En cela, la complexité des personnages est parfaitement représentée, et chacun·e a droit à son axe de développement sans que ce dernier soit forcé ou stéréotypé. Cette évolution des personnages, elle se fait à travers un panel de difficultés qui n’est pas exclusif à Rae ou limité à la maladie mentale, et chaque personnage a droit à un arc de développement qui ne se résume pas à ce qu’il ou elle renvoie comme image superficielle.
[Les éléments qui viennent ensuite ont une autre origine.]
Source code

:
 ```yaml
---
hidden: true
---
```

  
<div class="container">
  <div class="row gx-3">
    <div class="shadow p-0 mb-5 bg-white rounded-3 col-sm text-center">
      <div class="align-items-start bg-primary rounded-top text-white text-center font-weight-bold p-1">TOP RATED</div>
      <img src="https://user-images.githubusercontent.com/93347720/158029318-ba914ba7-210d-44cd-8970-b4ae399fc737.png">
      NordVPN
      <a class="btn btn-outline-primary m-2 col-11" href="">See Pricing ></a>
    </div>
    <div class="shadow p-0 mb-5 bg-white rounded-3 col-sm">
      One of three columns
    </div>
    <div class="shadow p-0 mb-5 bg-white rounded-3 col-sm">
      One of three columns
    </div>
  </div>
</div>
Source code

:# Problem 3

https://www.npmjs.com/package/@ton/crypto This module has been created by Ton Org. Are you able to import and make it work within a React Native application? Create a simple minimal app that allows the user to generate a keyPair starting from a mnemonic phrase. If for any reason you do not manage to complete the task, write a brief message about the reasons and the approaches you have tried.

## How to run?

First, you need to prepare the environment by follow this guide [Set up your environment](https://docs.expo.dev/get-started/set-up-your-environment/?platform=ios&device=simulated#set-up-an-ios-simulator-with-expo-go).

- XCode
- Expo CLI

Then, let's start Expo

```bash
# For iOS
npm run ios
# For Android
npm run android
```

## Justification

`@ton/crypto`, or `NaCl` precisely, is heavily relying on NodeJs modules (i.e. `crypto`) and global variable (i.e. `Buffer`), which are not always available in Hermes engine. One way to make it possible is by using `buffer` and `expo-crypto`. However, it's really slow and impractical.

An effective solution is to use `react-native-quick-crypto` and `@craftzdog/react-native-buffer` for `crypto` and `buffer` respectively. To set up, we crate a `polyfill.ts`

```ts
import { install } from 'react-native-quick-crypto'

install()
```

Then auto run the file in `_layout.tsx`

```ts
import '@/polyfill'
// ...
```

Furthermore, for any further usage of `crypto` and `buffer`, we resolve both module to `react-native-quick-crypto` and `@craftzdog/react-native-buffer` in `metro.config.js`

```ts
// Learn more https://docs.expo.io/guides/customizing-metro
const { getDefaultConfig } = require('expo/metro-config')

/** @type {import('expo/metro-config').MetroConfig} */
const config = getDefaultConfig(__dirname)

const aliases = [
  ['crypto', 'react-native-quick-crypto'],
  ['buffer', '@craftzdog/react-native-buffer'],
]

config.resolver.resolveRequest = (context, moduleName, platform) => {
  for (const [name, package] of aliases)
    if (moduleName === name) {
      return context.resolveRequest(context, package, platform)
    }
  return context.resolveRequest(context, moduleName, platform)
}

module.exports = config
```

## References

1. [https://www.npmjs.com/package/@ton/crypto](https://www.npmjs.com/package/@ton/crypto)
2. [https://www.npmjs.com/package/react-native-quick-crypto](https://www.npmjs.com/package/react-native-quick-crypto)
Par exemple, Chloe, la meilleure amie de Rae, a des problèmes de confiance en elle, ce qui impacte sa relation aux hommes.
La série montre aussi que, face à ces épreuves, il n’y a pas de “bonne” ou “mauvaise” façon de réagir, il faut essayer, peut-être se tromper, avancer, et recommencer. On le voit particulièrement bien dans le processus de guérison de Rae et la relation qu’elle entretient avec sa maladie. Elle va au début mentir à ses ami·e·s sur le fait d’avoir été en hôpital psychiatrique par exemple, pour finir par leur en parler. De même, certains passages montrent une Rae pleine de doutes, prenant parfois des décisions qu’elle regrette, comme lorsqu’elle décide de ne pas accompagner sa mère à l’hôpital pour son échographie. Elle est en cela très humaine : elle doute, se trompe, mais assume toujours ses choix et les conséquences et continue d’avancer. Au final, c’est cette persévérance qui fait de Rae un personnage fort et courageux, malgré tous les défauts qu’elle se trouve et malgré le fait qu’elle se sache malade.
En ce sens, la série constitue une apologie de la bienveillance envers soi-même et envers les autres. Une partie de l’adolescence est dédiée à la recherche de la norme, et comment s’y intégrer. Cependant, la série est différente dans le sens où elle nous montre qu’il n’y a pas de “manuel de la personne parfaite” à suivre, il y a seulement des personnes différentes, et qui sont toutes, sans exception, “étranges” à leur manière, dans la mesure où tous les personnages font des efforts pour rentrer dans ce qu’ils pensent être “la norme” mais qui est en fait une norme comme une autre, qui ne leur correspond pas forcément.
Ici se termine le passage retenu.